According to KTF Chairman Fred Odek, the new payment system has upended established business practices, threatening to erode Kenya’s hard-won reputation as a leading global tourism destination. “The rollout of the new KWS park payment system has created unnecessary financial strain and uncertainty for operators who had already priced and contracted tours under the previous arrangements. The additional fees and limited payment options translate to unbudgeted losses and threaten existing contracts with our international partners,” Odek explained, highlighting the far-reaching implications for the sector’s stability and competitiveness.
Under the revised system, only M-PESA and Visa card payments are accepted, with the previously available bank transfer option now withdrawn. This shift has complicated the process for handling group bookings and large transactions, which traditionally relied on bank transfers for efficiency and transparency. The new limitations have left many operators scrambling to adapt, particularly those managing high-volume or international clientele who may not have ready access to the accepted payment methods.
Adding to the industry’s frustration is the introduction of an 8.5 percent processing fee on all card payments—a rate that stands out as unusually high compared to other government-run platforms. This surcharge, when combined with the restricted payment channels, has led to a spike in transaction costs, squeezing already tight margins for operators and potentially deterring both domestic and international visitors from booking Kenyan wildlife experiences.
Another major point of contention is the exchange rate applied by KWS. The current rate of KSH 135 per USD is significantly above the Central Bank of Kenya’s prevailing rate of approximately KSH 129.50. This discrepancy has inflated the cost of park entry for all visitors, further undermining Kenya’s price competitiveness in a region where travelers are increasingly sensitive to value and transparency.
The KTF’s concerns are not limited to financial matters. The Federation has also criticized the lack of stakeholder consultation prior to the system’s launch, arguing that such unilateral decisions risk alienating the very partners who drive Kenya’s tourism engine. The absence of dialogue has left many in the industry feeling sidelined and unprepared for the operational upheaval that followed the platform’s introduction.
In response, the KTF is urging the Ministry of Tourism and Wildlife and the Kenya Wildlife Service to act swiftly. Their primary demand is the immediate reinstatement of all previous payment options, including bank transfers, to restore flexibility and efficiency to the transaction process. The Federation maintains that a more inclusive and consultative approach is essential to safeguarding the sector’s long-term sustainability and ensuring that Kenya remains a destination of choice for both leisure and business travelers.
Odek reaffirmed the Federation’s commitment to constructive engagement, stating, “KTF remains committed to working closely with KWS and the Ministry of Tourism and Wildlife to ensure that Kenya’s tourism industry remains sustainable, fair, and competitive.” This spirit of partnership, he emphasized, is critical not only for resolving the current crisis but also for building a more resilient and adaptive tourism sector capable of weathering future disruptions.
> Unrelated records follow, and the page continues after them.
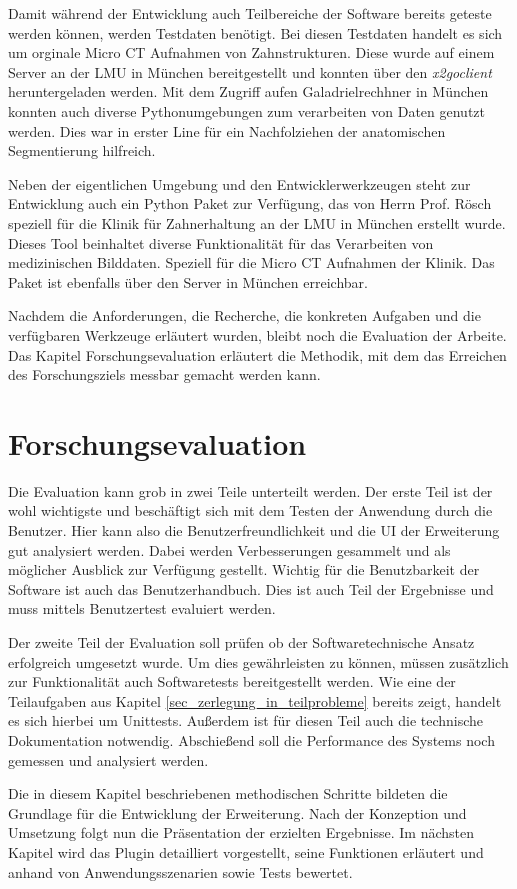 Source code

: Damit während der Entwicklung auch Teilbereiche der Software bereits geteste werden
können, werden Testdaten benötigt. Bei diesen Testdaten handelt es sich um orginale
Micro CT Aufnahmen von Zahnstrukturen. Diese wurde auf einem Server an der LMU
in München bereitgestellt und konnten über den \textit{x2goclient} heruntergeladen
werden. Mit dem Zugriff aufen Galadrielrechhner in München konnten auch diverse
Pythonumgebungen zum verarbeiten von Daten genutzt werden. Dies war in erster Line
für ein Nachfolziehen der anatomischen Segmentierung hilfreich.

Neben der eigentlichen Umgebung und den Entwicklerwerkzeugen steht zur Entwicklung
auch ein Python Paket zur Verfügung, das von Herrn Prof. Rösch speziell für die Klinik
für Zahnerhaltung an der LMU in München erstellt wurde. Dieses Tool beinhaltet
diverse Funktionalität für das Verarbeiten von medizinischen Bilddaten. Speziell
für die Micro CT Aufnahmen der Klinik. Das Paket ist ebenfalls über den Server
in München erreichbar.

Nachdem die Anforderungen, die Recherche, die konkreten Aufgaben und die
verfügbaren Werkzeuge erläutert wurden, bleibt noch die Evaluation der Arbeite.
Das Kapitel Forschungsevaluation erläutert die Methodik, mit dem das Erreichen des
Forschungsziels messbar gemacht werden kann.


\section{Forschungsevaluation}
Die Evaluation kann grob in zwei Teile unterteilt werden. Der erste Teil ist der
wohl wichtigste und beschäftigt sich mit dem Testen der Anwendung durch die Benutzer.
Hier kann also die Benutzerfreundlichkeit und die UI der Erweiterung gut
analysiert werden. Dabei werden Verbesserungen gesammelt und als möglicher Ausblick
zur Verfügung gestellt. Wichtig für die Benutzbarkeit der Software ist auch das
Benutzerhandbuch. Dies ist auch Teil der Ergebnisse und muss mittels Benutzertest
evaluiert werden.

Der zweite Teil der Evaluation soll prüfen ob der Softwaretechnische Ansatz erfolgreich
umgesetzt wurde. Um dies gewährleisten zu können, müssen zusätzlich zur Funktionalität
auch Softwaretests bereitgestellt werden. Wie eine der Teilaufgaben aus Kapitel
\ref{sec_zerlegung_in_teilprobleme} bereits zeigt, handelt es sich hierbei um Unittests.
Außerdem ist für diesen Teil auch die technische Dokumentation notwendig. Abschießend
soll die Performance des Systems noch gemessen und analysiert werden.

Die in diesem Kapitel beschriebenen methodischen Schritte bildeten die Grundlage
für die Entwicklung der Erweiterung. Nach der Konzeption und Umsetzung folgt nun
die Präsentation der erzielten Ergebnisse. Im nächsten Kapitel wird das Plugin detailliert
vorgestellt, seine Funktionen erläutert und anhand von Anwendungsszenarien sowie
Tests bewertet.
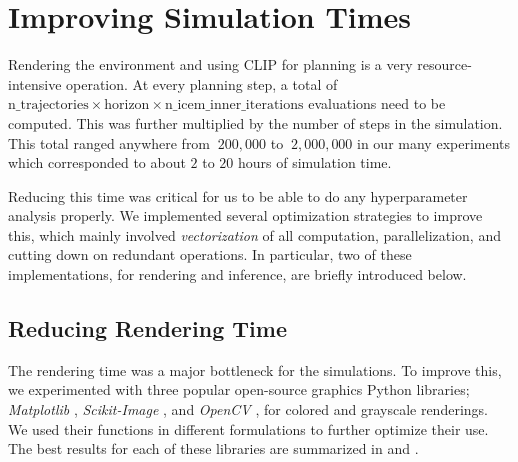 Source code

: \chapter{Improving Simulation Times}
\label{sec:efficiency}
Rendering the environment and using CLIP for planning is a very resource-intensive operation.
At every planning step, a total of \(\text{n\_trajectories} \times \text{horizon} \times \text{n\_icem\_inner\_iterations}\) evaluations need to be computed.
This was further multiplied by the number of steps in the simulation.
This total ranged anywhere from \(~200,000\) to \(~2,000,000\) in our many experiments which corresponded to about \(2\) to \(20\) hours of simulation time.

Reducing this time was critical for us to be able to do any hyperparameter analysis properly.
We implemented several optimization strategies to improve this, which mainly involved \emph{vectorization} of all computation, parallelization, and cutting down on redundant operations.
In particular, two of these implementations, for rendering and inference, are briefly introduced below.

\section{Reducing Rendering Time}
\label{sec:improving-render}
The rendering time was a major bottleneck for the simulations.
To improve this, we experimented with three popular open-source graphics Python libraries; \emph{Matplotlib} \citep{matplotlib}, \emph{Scikit-Image} \citep{skimage}, and \emph{OpenCV} \citep{opencv}, for colored and grayscale renderings.
We used their functions in different formulations to further optimize their use.
The best results for each of these libraries are summarized in  and .\\

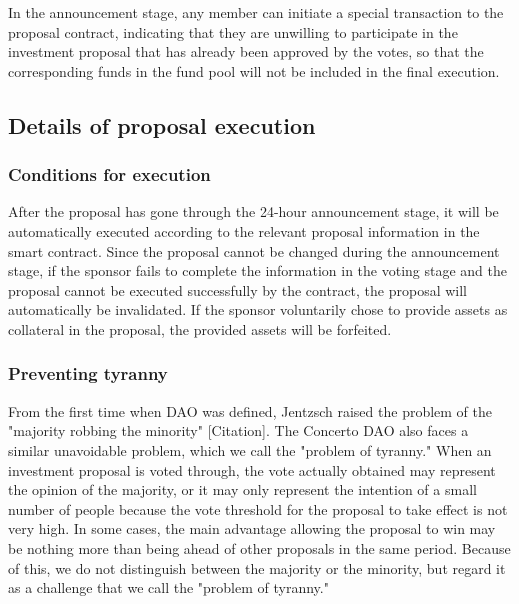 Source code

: \documentclass[UTF8]{article}
\begin{document}
\begin{multicols}{2}
  In the announcement stage, any member can initiate a special transaction to the proposal contract, indicating that they are unwilling to participate in the investment proposal that has already been approved by the votes, so that the corresponding funds in the fund pool will not be included in the final execution.


\subsection{Details of proposal execution}

\subsubsection{Conditions for execution}

After the proposal has gone through the 24-hour announcement stage, it will be automatically executed according to the relevant proposal information in the smart contract. Since the proposal cannot be changed during the announcement stage, if the sponsor fails to complete the information in the voting stage and the proposal cannot be executed successfully by the contract, the proposal will automatically be invalidated. If the sponsor voluntarily chose to provide assets as collateral in the proposal, the provided assets will be forfeited.

\subsubsection{Preventing tyranny}

From the first time when DAO was defined, Jentzsch raised the problem of the "majority robbing the minority" [Citation]. The Concerto DAO also faces a similar unavoidable problem, which we call the "problem of tyranny." When an investment proposal is voted through, the vote actually obtained may represent the opinion of the majority, or it may only represent the intention of a small number of people because the vote threshold for the proposal to take effect is not very high. In some cases, the main advantage allowing the proposal to win may be nothing more than being ahead of other proposals in the same period. Because of this, we do not distinguish between the majority or the minority, but regard it as a challenge that we call the "problem of tyranny."


\end{multicols}
\end{document}
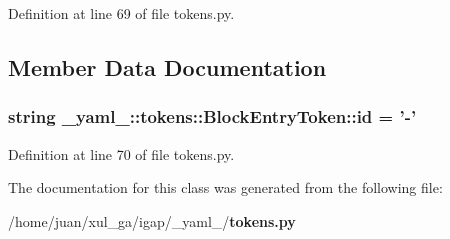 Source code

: Definition at line 69 of file tokens.py.

\subsection{Member Data Documentation}
\subsubsection{\setlength{\rightskip}{0pt plus 5cm}string {\bf \_\-yaml\_\-::tokens::BlockEntryToken::id} = '-'\hspace{0.3cm}{\tt  [static]}}\label{class__yaml___1_1tokens_1_1BlockEntryToken_bd377cb4189f9bc79916e23cb1e4e9ef}




Definition at line 70 of file tokens.py.

The documentation for this class was generated from the following file:\begin{CompactItemize}
\item 
/home/juan/xul\_\-ga/igap/\_\-yaml\_\-/{\bf tokens.py}\end{CompactItemize}
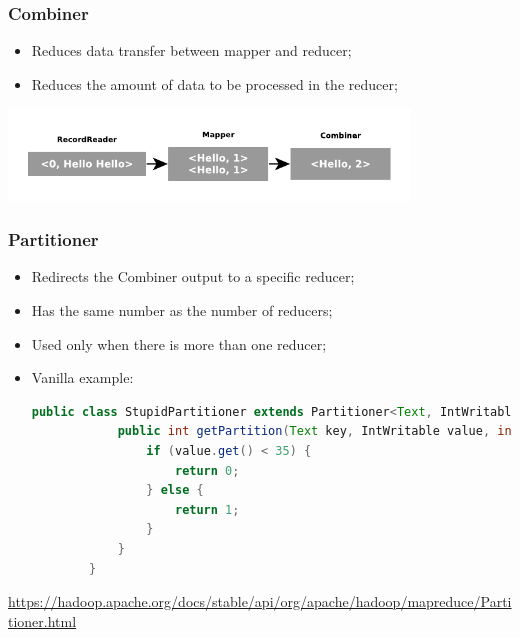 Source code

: \documentclass[aspectratio=169]{beamer}
\begin{document}
\begin{frame}
	\frametitle{Combiner}

	\begin{itemize}
		\item Reduces data transfer between mapper and reducer;
		\item Reduces the amount of data to be processed in the reducer;
	\end{itemize}

	\begin{center}
		\includegraphics[height=1\textheight,width=0.8\textwidth,keepaspectratio]{./images/combiner.pdf}
	\end{center}
\end{frame}

\begin{frame}[fragile]
	\frametitle{Partitioner}

	\begin{itemize}
		\item Redirects the Combiner output to a specific reducer;
		\item Has the same number as the number of reducers;
		\item Used only when there is more than one reducer;
		\item Vanilla example:
		      \begin{lstlisting}[language=java,basicstyle=\tiny,columns=fullflexible]
        public class StupidPartitioner extends Partitioner<Text, IntWritable> {
            public int getPartition(Text key, IntWritable value, int numPartitions) {
                if (value.get() < 35) {
                    return 0;
                } else {
                    return 1;
                }
            }
        }
            \end{lstlisting}
	\end{itemize}

	\begin{center}
		{\tiny \href{https://hadoop.apache.org/docs/stable/api/org/apache/hadoop/mapreduce/Partitioner.html}{https://hadoop.apache.org/docs/stable/api/org/apache/hadoop/mapreduce/Partitioner.html}}
	\end{center}
\end{frame}
\end{document}

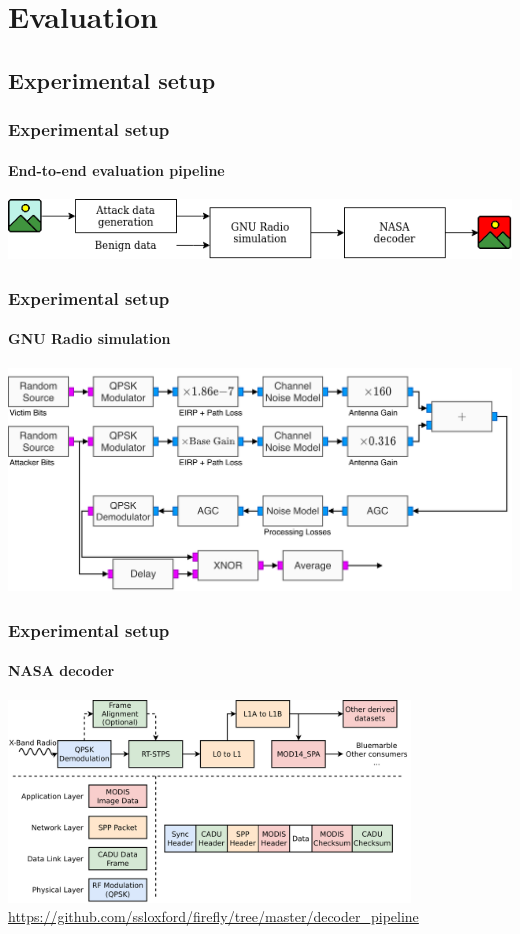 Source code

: \documentclass{beamer}
\begin{document}
\section{Evaluation}
\subsection{Experimental setup}

\begin{frame}
  \frametitle{Experimental setup}
  \framesubtitle{End-to-end evaluation pipeline}
  \includegraphics[width=\textwidth]{images/overall_simulation.png}
\end{frame}

\begin{frame}
  \frametitle{Experimental setup}
  \framesubtitle{GNU Radio simulation}
  \includegraphics[width=\textwidth]{images/overshadowing_pipeline.pdf}
\end{frame}

\begin{frame}
  \frametitle{Experimental setup}
  \framesubtitle{NASA decoder}
  \centering
  \includegraphics[width=0.8\textwidth]{images/attack_types.pdf}
  \url{https://github.com/ssloxford/firefly/tree/master/decoder_pipeline}
\end{frame}
\end{document}
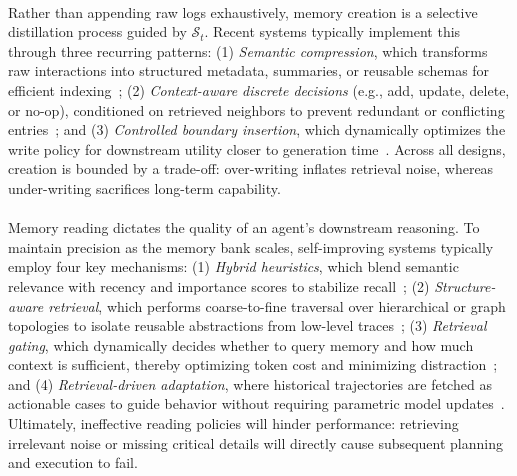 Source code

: \documentclass{article}
\newcommand{\tagbox}[2][teal!70!black]{
  \tcbox[
    on line,
    enhanced,
    arc=2.5pt,         
    boxrule=0pt,      
    colback=#1,         
    colframe=#1,        
    coltext=white,     
    boxsep=0.2ex,      
    left=0.5ex,right=0.5ex, top=0.1ex,bottom=0.1ex,
    tcbox raise base   
  ]{\sffamily\bfseries #2}
}
\begin{document}
\paragraph{\tagbox{C}} Rather than appending raw logs exhaustively, memory creation is a selective distillation process guided by $\mathcal{S}_t$. Recent systems typically implement this through three recurring patterns: (1) \emph{Semantic compression}, which transforms raw interactions into structured metadata, summaries, or reusable schemas for efficient indexing~\citep{salama2025meminsightautonomousmemoryaugmentation, wang2024agentworkflowmemory, ouyang2025reasoningbankscalingagentselfevolving}; (2) \emph{Context-aware discrete decisions} (e.g., add, update, delete, or no-op), conditioned on retrieved neighbors to prevent redundant or conflicting entries~\citep{chhikara2025mem0buildingproductionreadyai, xu2025amemagenticmemoryllm}; and (3) \emph{Controlled boundary insertion}, which dynamically optimizes the write policy for downstream utility closer to generation time~\citep{zhang2025memgenweavinggenerativelatent}. Across all designs, creation is bounded by a trade-off: over-writing inflates retrieval noise, whereas under-writing sacrifices long-term capability.



\paragraph{\tagbox[cyan!60!teal]{R}}  Memory reading dictates the quality of an agent's downstream reasoning. To maintain precision as the memory bank scales, self-improving systems typically employ four key mechanisms: (1) \emph{Hybrid heuristics}, which blend semantic relevance with recency and importance scores to stabilize recall~\citep{park2023generativeagentsinteractivesimulacra}; (2) \emph{Structure-aware retrieval}, which performs coarse-to-fine traversal over hierarchical or graph topologies to isolate reusable abstractions from low-level traces~\citep{zhang2025gmemorytracinghierarchicalmemory}; (3) \emph{Retrieval gating}, which dynamically decides whether to query memory and how much context is sufficient, thereby optimizing token cost and minimizing distraction~\citep{wang2025scmenhancinglargelanguage}; and (4) \emph{Retrieval-driven adaptation}, where historical trajectories are fetched as actionable cases to guide behavior without requiring parametric model updates~\citep{zhou2025mementofinetuningllmagents}. Ultimately, ineffective reading policies will hinder performance: retrieving irrelevant noise or missing critical details will directly cause subsequent planning and execution to fail.
\end{document}
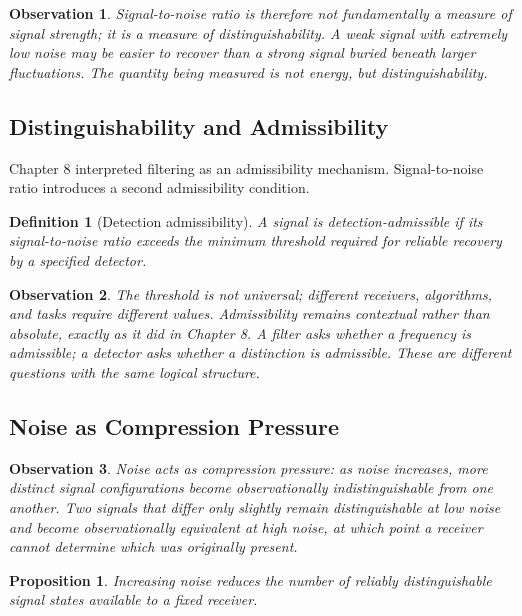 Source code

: \documentclass[12pt]{article}
\newtheorem{definition}{Definition}
\newtheorem{proposition}{Proposition}
\newtheorem{observation}{Observation}
\begin{document}
\begin{observation}
Signal-to-noise ratio is therefore not fundamentally a measure of signal strength; it is a measure of distinguishability. A weak signal with extremely low noise may be easier to recover than a strong signal buried beneath larger fluctuations. The quantity being measured is not energy, but distinguishability.
\end{observation}

\subsection{Distinguishability and Admissibility}

Chapter 8 interpreted filtering as an admissibility mechanism. Signal-to-noise ratio introduces a second admissibility condition.

\begin{definition}[Detection admissibility]
A signal is detection-admissible if its signal-to-noise ratio exceeds the minimum threshold required for reliable recovery by a specified detector.
\end{definition}

\begin{observation}
The threshold is not universal; different receivers, algorithms, and tasks require different values. Admissibility remains contextual rather than absolute, exactly as it did in Chapter 8. A filter asks whether a frequency is admissible; a detector asks whether a distinction is admissible. These are different questions with the same logical structure.
\end{observation}

\subsection{Noise as Compression Pressure}

\begin{observation}
Noise acts as compression pressure: as noise increases, more distinct signal configurations become observationally indistinguishable from one another. Two signals that differ only slightly remain distinguishable at low noise and become observationally equivalent at high noise, at which point a receiver cannot determine which was originally present.
\end{observation}

\begin{proposition}
Increasing noise reduces the number of reliably distinguishable signal states available to a fixed receiver.
\end{proposition}
\end{document}

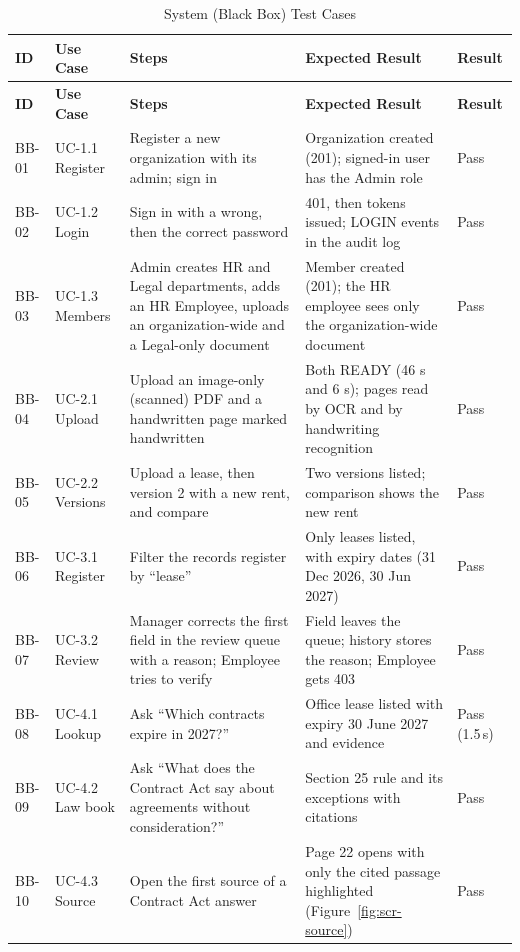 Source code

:\begin{longtable}{|p{1.15cm}|p{2.0cm}|p{4.6cm}|p{5.0cm}|p{1.3cm}|}
\caption{System (Black Box) Test Cases}\label{tab:blackbox}\\ \hline
\textbf{ID} & \textbf{Use Case} & \textbf{Steps} & \textbf{Expected Result} & \textbf{Result} \\ \hline
\endfirsthead
\hline
\textbf{ID} & \textbf{Use Case} & \textbf{Steps} & \textbf{Expected Result} & \textbf{Result} \\ \hline
\endhead
BB-01 & UC-1.1 Register & Register a new organization with its admin; sign in & Organization created (201); signed-in user has the Admin role & Pass \\ \hline
BB-02 & UC-1.2 Login & Sign in with a wrong, then the correct password & 401, then tokens issued; LOGIN events in the audit log & Pass \\ \hline
BB-03 & UC-1.3 Members & Admin creates HR and Legal departments, adds an HR Employee, uploads an organization-wide and a Legal-only document & Member created (201); the HR employee sees only the organization-wide document & Pass \\ \hline
BB-04 & UC-2.1 Upload & Upload an image-only (scanned) PDF and a handwritten page marked handwritten & Both READY (46 s and 6 s); pages read by OCR and by handwriting recognition & Pass \\ \hline
BB-05 & UC-2.2 Versions & Upload a lease, then version 2 with a new rent, and compare & Two versions listed; comparison shows the new rent & Pass \\ \hline
BB-06 & UC-3.1 Register & Filter the records register by ``lease'' & Only leases listed, with expiry dates (31 Dec 2026, 30 Jun 2027) & Pass \\ \hline
BB-07 & UC-3.2 Review & Manager corrects the first field in the review queue with a reason; Employee tries to verify & Field leaves the queue; history stores the reason; Employee gets 403 & Pass \\ \hline
BB-08 & UC-4.1 Lookup & Ask ``Which contracts expire in 2027?'' & Office lease listed with expiry 30 June 2027 and evidence & Pass (1.5\,s) \\ \hline
BB-09 & UC-4.2 Law book & Ask ``What does the Contract Act say about agreements without consideration?'' & Section 25 rule and its exceptions with citations & Pass \\ \hline
BB-10 & UC-4.3 Source & Open the first source of a Contract Act answer & Page 22 opens with only the cited passage highlighted (Figure~\ref{fig:scr-source}) & Pass \\ \hline

\end{longtable}
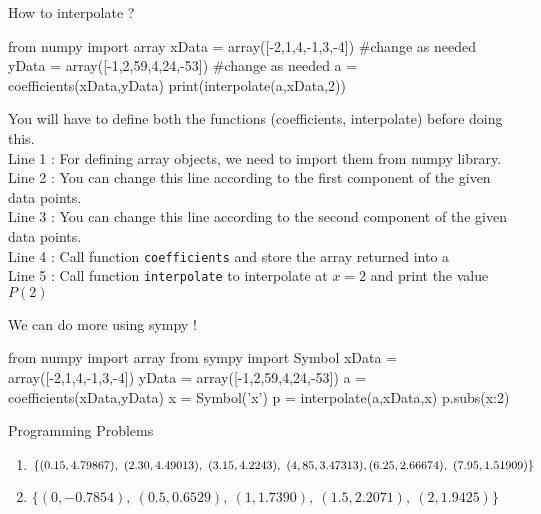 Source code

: \begin{program}How to interpolate ?
	\begin{python}
		from numpy import array
		xData = array([-2,1,4,-1,3,-4]) #change as needed
		yData = array([-1,2,59,4,24,-53]) #change as needed
		a = coefficients(xData,yData)
		print(interpolate(a,xData,2))
	\end{python}

	You will have to define both the functions (coefficients, interpolate) before doing this.\\

	Line 1 : For defining array objects, we need to import them from numpy library.\\

	Line 2 : You can change this line according to the first component of the given data points.\\

	Line 3 : You can change this line according to the second component of the given data points.\\

	Line 4 : Call function \texttt{coefficients} and store the array returned into a\\

	Line 5 : Call function \texttt{interpolate} to interpolate at $x = 2$ and print the value $P(2)$
\end{program}

\begin{program}
	We can do more using sympy !
	\begin{python}
		from numpy import array
		from sympy import Symbol
		xData = array([-2,1,4,-1,3,-4])
		yData = array([-1,2,59,4,24,-53])
		a = coefficients(xData,yData)
		x = Symbol('x')
		p = interpolate(a,xData,x)
		p.subs({x:2})
	\end{python}
\end{program}

\begin{remark}
	Programming Problems
	\begin{enumerate}
		\item $\{(0.15,4.79867),\ (2.30,4.49013),\ (3.15,4.2243),\ (4,85,3.47313),\\ (6.25,2.66674),\ (7.95,1.51909)\}$ \cite[Example 3.4]{kiusalaas}
		\item $\{(0,-0.7854),\ (0.5,0.6529),\ (1,1.7390),\ (1.5,2.2071),\ (2,1.9425)\}$\\ \cite[Problem Set 3.1.5]{kiusalaas}
	\end{enumerate}
\end{remark}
The controversy surrounding the new payment system comes at a time when Kenya’s tourism industry is striving to recover from recent global shocks and position itself for renewed growth. The sector’s ability to attract international visitors, secure long-term contracts, and maintain its status as a premier wildlife destination depends heavily on the ease and transparency of its business environment. Any barriers—whether in the form of high fees, limited payment options, or unfavorable exchange rates—risk undermining the progress made in recent years and could prompt operators and travelers to look elsewhere.
For Africa’s travel professionals, the situation in Kenya offers a timely reminder of the importance of stakeholder engagement, transparent pricing, and operational flexibility in sustaining tourism growth. As regional competition intensifies and travelers become more discerning, the ability to adapt to changing market dynamics and regulatory requirements will be crucial for maintaining a competitive edge.
Looking ahead, the outcome of the KTF’s advocacy efforts will be closely watched by industry players across the continent. The Federation’s push for a more inclusive and responsive regulatory framework reflects broader trends in African tourism, where collaboration between the public and private sectors is increasingly seen as the key to unlocking new opportunities and driving sustainable development.
As Kenya navigates this period of transition, the lessons learned will resonate far beyond its borders, offering valuable insights for other African destinations seeking to balance innovation with the practical needs of the marketplace. The call for urgent action is clear: only by working together can the industry ensure that Africa’s iconic wildlife experiences remain accessible, affordable, and attractive to the world.